## ACTION ITEM
Set down, exactly as written, every line from the top of the records below to the line containing "DERS 6 -> Python", both ends included, and no others.

::: RECORDS SUPPLIED :::

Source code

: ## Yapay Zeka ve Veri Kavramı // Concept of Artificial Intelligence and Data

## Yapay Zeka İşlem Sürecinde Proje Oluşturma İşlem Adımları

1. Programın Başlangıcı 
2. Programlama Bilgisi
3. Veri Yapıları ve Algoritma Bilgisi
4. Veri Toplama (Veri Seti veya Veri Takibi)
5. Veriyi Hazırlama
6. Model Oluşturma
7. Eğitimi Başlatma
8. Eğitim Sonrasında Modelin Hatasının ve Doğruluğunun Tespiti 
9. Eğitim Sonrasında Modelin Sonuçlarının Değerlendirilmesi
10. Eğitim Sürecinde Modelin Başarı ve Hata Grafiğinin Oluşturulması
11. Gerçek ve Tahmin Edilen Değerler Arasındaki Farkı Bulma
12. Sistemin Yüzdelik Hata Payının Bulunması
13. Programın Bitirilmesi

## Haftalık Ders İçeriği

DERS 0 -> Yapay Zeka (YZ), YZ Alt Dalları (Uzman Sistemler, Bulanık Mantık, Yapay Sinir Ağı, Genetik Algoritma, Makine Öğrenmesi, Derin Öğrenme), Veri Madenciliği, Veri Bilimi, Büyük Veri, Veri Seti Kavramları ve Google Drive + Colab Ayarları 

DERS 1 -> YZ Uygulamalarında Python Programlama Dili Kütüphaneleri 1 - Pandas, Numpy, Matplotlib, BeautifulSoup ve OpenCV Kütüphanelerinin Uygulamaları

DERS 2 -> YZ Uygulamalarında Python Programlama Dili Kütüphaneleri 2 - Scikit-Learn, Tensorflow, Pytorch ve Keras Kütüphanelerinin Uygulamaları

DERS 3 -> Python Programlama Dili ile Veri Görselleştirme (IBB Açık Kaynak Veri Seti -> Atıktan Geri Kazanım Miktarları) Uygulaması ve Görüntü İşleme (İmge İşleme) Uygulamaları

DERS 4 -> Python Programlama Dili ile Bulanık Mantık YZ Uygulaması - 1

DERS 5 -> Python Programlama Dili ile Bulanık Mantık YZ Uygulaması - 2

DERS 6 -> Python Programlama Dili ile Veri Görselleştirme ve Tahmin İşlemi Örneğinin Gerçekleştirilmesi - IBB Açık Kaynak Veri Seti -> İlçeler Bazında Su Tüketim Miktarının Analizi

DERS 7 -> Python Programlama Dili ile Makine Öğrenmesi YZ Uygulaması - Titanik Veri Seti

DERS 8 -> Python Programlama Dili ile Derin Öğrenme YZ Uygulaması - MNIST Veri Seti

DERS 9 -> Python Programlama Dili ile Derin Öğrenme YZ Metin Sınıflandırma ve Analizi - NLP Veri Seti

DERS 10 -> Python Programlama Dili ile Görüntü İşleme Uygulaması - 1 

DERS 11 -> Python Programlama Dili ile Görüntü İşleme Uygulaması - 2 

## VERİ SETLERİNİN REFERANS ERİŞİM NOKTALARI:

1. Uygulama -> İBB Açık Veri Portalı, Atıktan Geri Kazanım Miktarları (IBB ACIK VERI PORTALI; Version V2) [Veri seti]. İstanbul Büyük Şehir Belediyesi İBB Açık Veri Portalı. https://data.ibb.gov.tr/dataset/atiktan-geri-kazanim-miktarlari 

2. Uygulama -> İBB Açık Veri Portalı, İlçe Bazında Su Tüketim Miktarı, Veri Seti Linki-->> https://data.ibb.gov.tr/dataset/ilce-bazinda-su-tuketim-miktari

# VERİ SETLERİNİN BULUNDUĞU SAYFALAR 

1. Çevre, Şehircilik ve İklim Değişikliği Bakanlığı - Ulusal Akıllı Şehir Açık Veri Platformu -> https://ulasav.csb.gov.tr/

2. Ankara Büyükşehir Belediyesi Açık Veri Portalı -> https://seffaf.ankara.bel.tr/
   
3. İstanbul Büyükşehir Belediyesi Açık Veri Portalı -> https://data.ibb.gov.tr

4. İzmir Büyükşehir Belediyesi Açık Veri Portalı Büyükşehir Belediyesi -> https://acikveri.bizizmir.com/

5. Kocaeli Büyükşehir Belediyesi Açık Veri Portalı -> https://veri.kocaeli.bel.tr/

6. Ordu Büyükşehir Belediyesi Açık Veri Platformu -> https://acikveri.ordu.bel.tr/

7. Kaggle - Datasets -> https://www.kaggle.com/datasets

:::

## RESULT BELOW
Source code

: ## Yapay Zeka ve Veri Kavramı // Concept of Artificial Intelligence and Data

## Yapay Zeka İşlem Sürecinde Proje Oluşturma İşlem Adımları

1. Programın Başlangıcı 
2. Programlama Bilgisi
3. Veri Yapıları ve Algoritma Bilgisi
4. Veri Toplama (Veri Seti veya Veri Takibi)
5. Veriyi Hazırlama
6. Model Oluşturma
7. Eğitimi Başlatma
8. Eğitim Sonrasında Modelin Hatasının ve Doğruluğunun Tespiti 
9. Eğitim Sonrasında Modelin Sonuçlarının Değerlendirilmesi
10. Eğitim Sürecinde Modelin Başarı ve Hata Grafiğinin Oluşturulması
11. Gerçek ve Tahmin Edilen Değerler Arasındaki Farkı Bulma
12. Sistemin Yüzdelik Hata Payının Bulunması
13. Programın Bitirilmesi

## Haftalık Ders İçeriği

DERS 0 -> Yapay Zeka (YZ), YZ Alt Dalları (Uzman Sistemler, Bulanık Mantık, Yapay Sinir Ağı, Genetik Algoritma, Makine Öğrenmesi, Derin Öğrenme), Veri Madenciliği, Veri Bilimi, Büyük Veri, Veri Seti Kavramları ve Google Drive + Colab Ayarları 

DERS 1 -> YZ Uygulamalarında Python Programlama Dili Kütüphaneleri 1 - Pandas, Numpy, Matplotlib, BeautifulSoup ve OpenCV Kütüphanelerinin Uygulamaları

DERS 2 -> YZ Uygulamalarında Python Programlama Dili Kütüphaneleri 2 - Scikit-Learn, Tensorflow, Pytorch ve Keras Kütüphanelerinin Uygulamaları

DERS 3 -> Python Programlama Dili ile Veri Görselleştirme (IBB Açık Kaynak Veri Seti -> Atıktan Geri Kazanım Miktarları) Uygulaması ve Görüntü İşleme (İmge İşleme) Uygulamaları

DERS 4 -> Python Programlama Dili ile Bulanık Mantık YZ Uygulaması - 1

DERS 5 -> Python Programlama Dili ile Bulanık Mantık YZ Uygulaması - 2

DERS 6 -> Python Programlama Dili ile Veri Görselleştirme ve Tahmin İşlemi Örneğinin Gerçekleştirilmesi - IBB Açık Kaynak Veri Seti -> İlçeler Bazında Su Tüketim Miktarının Analizi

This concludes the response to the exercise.